▶ What the exercise asks:
In the entries that follow, find the line containing "1. Load tennis data"; from there, copy every line exactly through the line containing "By default, item".

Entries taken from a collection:
· · ·

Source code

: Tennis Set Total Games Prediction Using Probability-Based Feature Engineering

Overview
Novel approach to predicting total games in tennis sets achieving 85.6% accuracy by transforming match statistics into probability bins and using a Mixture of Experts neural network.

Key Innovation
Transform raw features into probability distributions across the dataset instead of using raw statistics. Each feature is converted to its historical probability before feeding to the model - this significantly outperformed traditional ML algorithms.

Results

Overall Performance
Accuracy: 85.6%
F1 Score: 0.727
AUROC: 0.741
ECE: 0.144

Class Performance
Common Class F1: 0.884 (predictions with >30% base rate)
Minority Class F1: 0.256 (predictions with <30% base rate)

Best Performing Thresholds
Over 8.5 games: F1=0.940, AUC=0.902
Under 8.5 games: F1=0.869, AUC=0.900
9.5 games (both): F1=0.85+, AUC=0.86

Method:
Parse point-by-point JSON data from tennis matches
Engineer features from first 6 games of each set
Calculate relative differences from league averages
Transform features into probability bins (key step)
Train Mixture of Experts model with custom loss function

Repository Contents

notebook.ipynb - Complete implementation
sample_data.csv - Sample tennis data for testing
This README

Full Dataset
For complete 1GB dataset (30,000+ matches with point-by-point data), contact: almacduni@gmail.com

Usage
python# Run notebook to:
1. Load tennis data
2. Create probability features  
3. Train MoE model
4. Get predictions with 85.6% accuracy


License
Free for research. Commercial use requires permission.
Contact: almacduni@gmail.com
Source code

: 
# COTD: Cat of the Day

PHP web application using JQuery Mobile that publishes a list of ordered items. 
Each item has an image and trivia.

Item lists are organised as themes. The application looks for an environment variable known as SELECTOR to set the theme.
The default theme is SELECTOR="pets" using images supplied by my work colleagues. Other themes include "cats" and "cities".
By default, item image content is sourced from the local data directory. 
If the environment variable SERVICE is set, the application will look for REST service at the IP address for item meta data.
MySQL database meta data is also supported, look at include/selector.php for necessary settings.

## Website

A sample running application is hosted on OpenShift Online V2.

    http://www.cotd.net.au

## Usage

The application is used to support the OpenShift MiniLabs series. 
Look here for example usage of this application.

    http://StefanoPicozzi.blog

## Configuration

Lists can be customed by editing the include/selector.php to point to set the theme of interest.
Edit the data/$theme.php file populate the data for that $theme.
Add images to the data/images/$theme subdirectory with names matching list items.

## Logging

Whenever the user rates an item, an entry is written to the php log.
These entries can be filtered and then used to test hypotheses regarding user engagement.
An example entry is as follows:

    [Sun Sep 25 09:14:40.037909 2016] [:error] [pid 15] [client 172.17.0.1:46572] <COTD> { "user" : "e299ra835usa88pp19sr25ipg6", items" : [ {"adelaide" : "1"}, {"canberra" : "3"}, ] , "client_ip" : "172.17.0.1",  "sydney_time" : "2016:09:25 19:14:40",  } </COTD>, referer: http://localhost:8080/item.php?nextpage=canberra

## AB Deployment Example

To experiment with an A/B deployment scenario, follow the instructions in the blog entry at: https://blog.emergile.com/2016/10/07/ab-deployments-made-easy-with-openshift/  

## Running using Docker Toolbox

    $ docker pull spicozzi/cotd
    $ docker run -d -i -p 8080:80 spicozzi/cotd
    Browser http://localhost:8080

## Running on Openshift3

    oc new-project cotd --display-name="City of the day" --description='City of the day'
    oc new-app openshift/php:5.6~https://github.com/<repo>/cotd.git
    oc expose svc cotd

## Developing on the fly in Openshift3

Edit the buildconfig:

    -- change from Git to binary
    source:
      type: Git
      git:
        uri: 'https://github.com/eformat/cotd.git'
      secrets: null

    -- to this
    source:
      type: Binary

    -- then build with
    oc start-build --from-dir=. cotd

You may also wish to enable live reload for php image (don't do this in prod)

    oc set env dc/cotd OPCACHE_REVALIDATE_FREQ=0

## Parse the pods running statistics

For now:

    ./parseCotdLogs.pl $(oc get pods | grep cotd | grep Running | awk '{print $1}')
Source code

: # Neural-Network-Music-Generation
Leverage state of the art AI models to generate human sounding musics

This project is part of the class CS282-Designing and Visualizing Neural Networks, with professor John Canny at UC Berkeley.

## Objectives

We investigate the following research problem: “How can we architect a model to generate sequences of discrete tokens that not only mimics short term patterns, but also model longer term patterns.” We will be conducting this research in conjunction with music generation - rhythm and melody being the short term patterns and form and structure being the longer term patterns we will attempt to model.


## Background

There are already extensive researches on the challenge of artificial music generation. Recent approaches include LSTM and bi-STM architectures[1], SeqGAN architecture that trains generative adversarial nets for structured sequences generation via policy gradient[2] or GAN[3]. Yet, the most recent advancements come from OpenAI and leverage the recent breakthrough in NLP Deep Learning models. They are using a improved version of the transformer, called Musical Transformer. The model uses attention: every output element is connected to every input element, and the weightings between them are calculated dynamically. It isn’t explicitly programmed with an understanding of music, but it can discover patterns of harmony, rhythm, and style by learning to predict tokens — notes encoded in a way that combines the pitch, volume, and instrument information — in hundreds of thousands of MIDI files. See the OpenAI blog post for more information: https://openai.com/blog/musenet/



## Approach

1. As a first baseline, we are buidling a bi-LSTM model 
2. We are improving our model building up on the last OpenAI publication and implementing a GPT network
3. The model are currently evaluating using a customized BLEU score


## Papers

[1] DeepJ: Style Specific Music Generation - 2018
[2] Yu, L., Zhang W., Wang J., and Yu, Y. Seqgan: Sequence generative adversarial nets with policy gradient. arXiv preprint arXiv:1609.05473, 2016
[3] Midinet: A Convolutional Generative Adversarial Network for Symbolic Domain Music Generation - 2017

· · ·

▶ Exercise answer:
1. Load tennis data
2. Create probability features  
3. Train MoE model
4. Get predictions with 85.6% accuracy


License
Free for research. Commercial use requires permission.
Contact: almacduni@gmail.com
Source code

: 
# COTD: Cat of the Day

PHP web application using JQuery Mobile that publishes a list of ordered items. 
Each item has an image and trivia.

Item lists are organised as themes. The application looks for an environment variable known as SELECTOR to set the theme.
The default theme is SELECTOR="pets" using images supplied by my work colleagues. Other themes include "cats" and "cities".
By default, item image content is sourced from the local data directory. 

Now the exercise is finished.